Gut-Check Time for Ashcroft
The ghost of Bill Lann Lee continues to haunt our nation’s courts.

By Edward Blum, Clint Bolick, & Roger Clegg. Edward Blum is director of legal affairs at the American Civil Rights Institute. Clint Bolick is director of litigation at the Institute for Justice. Roger Clegg is general counsel at the Center for Equal Opportunity.
May 18, 2001 2:00 p.m.

 

lthough he never received Senate confirmation as the assistant attorney general for civil rights at the Department of Justice, the ghost of Clinton-era official Bill Lann Lee continues to haunt our nation's courts.

In an friend-of-the-court brief written by Lee last year in a case involving racial admissions preferences at the University of Georgia, the Department of Justice argued that Jennifer Johnson, Aimee Bogrow, and Molly Ann Beckenhauer — young women with exceptional grades and exams — were properly denied admission to the school in order to promote racial "diversity." Just as with similar cases involving universities in Texas, Washington state, and Michigan, the University of Georgia awards extra-credit points to applicants who are members of "underrepresented" racial groups. Since these women were white, they didn't get the bonus points and were forced to attend college elsewhere.

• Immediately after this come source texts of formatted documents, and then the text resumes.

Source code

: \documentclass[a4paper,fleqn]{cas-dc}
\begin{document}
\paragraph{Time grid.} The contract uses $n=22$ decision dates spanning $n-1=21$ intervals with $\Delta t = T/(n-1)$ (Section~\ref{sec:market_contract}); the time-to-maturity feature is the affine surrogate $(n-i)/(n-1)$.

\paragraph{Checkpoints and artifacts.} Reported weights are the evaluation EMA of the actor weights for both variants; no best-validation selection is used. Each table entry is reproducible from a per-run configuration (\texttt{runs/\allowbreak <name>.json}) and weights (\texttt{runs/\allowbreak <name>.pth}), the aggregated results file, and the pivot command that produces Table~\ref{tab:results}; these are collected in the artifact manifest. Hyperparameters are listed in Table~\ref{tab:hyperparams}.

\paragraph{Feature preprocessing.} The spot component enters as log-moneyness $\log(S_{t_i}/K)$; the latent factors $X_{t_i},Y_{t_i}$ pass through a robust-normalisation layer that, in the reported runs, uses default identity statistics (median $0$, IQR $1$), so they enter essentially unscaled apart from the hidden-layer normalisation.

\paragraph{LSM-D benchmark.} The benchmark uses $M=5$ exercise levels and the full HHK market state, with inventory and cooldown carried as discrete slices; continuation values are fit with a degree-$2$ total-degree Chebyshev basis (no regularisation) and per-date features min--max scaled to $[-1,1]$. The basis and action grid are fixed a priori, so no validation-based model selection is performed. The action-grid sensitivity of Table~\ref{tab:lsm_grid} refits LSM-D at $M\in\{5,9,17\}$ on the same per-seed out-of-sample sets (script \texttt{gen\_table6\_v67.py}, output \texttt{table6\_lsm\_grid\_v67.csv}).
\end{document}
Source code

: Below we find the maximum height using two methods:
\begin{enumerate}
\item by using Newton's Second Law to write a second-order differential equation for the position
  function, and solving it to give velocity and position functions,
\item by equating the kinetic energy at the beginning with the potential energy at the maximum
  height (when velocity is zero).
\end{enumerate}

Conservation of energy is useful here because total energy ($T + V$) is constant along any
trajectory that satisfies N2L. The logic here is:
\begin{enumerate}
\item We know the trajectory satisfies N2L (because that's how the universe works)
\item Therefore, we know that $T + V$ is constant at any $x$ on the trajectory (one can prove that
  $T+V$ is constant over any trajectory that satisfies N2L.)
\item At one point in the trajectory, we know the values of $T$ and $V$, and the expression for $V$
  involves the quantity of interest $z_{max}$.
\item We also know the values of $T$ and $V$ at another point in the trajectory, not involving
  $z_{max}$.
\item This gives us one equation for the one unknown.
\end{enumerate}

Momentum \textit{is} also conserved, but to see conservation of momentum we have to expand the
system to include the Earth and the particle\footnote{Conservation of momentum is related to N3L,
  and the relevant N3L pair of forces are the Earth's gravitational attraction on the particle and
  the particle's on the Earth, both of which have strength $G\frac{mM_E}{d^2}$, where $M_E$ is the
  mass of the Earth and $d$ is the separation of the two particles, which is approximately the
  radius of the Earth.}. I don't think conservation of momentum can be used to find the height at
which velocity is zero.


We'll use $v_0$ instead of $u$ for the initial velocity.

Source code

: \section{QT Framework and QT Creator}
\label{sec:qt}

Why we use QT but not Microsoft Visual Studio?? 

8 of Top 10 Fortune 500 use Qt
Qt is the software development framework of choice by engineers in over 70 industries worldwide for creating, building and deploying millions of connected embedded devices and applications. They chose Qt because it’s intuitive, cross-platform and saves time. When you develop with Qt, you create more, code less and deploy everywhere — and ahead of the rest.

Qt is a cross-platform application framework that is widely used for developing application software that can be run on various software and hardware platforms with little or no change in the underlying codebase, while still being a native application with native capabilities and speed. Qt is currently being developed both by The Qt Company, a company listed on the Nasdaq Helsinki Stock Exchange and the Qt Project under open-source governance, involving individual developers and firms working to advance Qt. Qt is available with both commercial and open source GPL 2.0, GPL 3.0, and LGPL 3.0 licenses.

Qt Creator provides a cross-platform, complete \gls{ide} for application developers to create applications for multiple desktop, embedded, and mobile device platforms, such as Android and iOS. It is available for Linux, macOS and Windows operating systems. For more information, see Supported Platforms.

The trial judge ruled that granting or withholding bonus points to individuals based upon their skin color was unconstitutional. He forbid UGA from considering race in the future. But Lee's brief, filed on behalf of the United States, defends UGA's discrimination.

On May 22, a three-judge panel of the U.S. Court of Appeals for the Eleventh Circuit Court in Atlanta will hear this case on appeal. Attorney General John Ashcroft has the opportunity to withdraw the Lee brief on the grounds that it no longer reflects the position of the United States government. Our organizations have written to Ashcroft and asked him to do just that. If Ashcroft doesn't act by May 22, the policy of awarding racial bonus points to university applicants will have the tacit endorsement of the Bush administration.

This is not the first bad amicus brief the new Bush administration has confronted. This past February in Richmond, the full Fourth Circuit considered an appeal from the Charlotte-Mecklenburg school district's policy of busing children away from their neighborhood schools in order to achieve racial "diversity." The parents of the children challenging the busing regime asked the recently confirmed John Ashcroft to withdraw the Clinton-era brief in support of busing, but the Justice Department refused to act. In a letter to the National Association of Neighborhood Schools, Ashcroft's DOJ defended its failure to withdraw the brief on the grounds that the brief had been filed before an earlier panel and the new en banc panel was not entertaining new briefs.

This excuse was not persuasive, since the Department was being asked to withdraw a brief, not file one. But, in any event, its logic would require the withdrawal of the Georgia brief. The panel about to convene to hear arguments this time is the same panel before which the Department filed its brief.

There is a great deal at stake in how the Bush administration handles the Georgia case. Failure to withdraw the Lee brief will signal to the nation's legal and political communities that the new administration will not fight for colorblind legal principles or public policies. Whether the issue is university admissions, public contracting, voting rights, or government employment, President Bush and his administration have to take a stand on whether they will support or oppose racial preferences. There is no middle way.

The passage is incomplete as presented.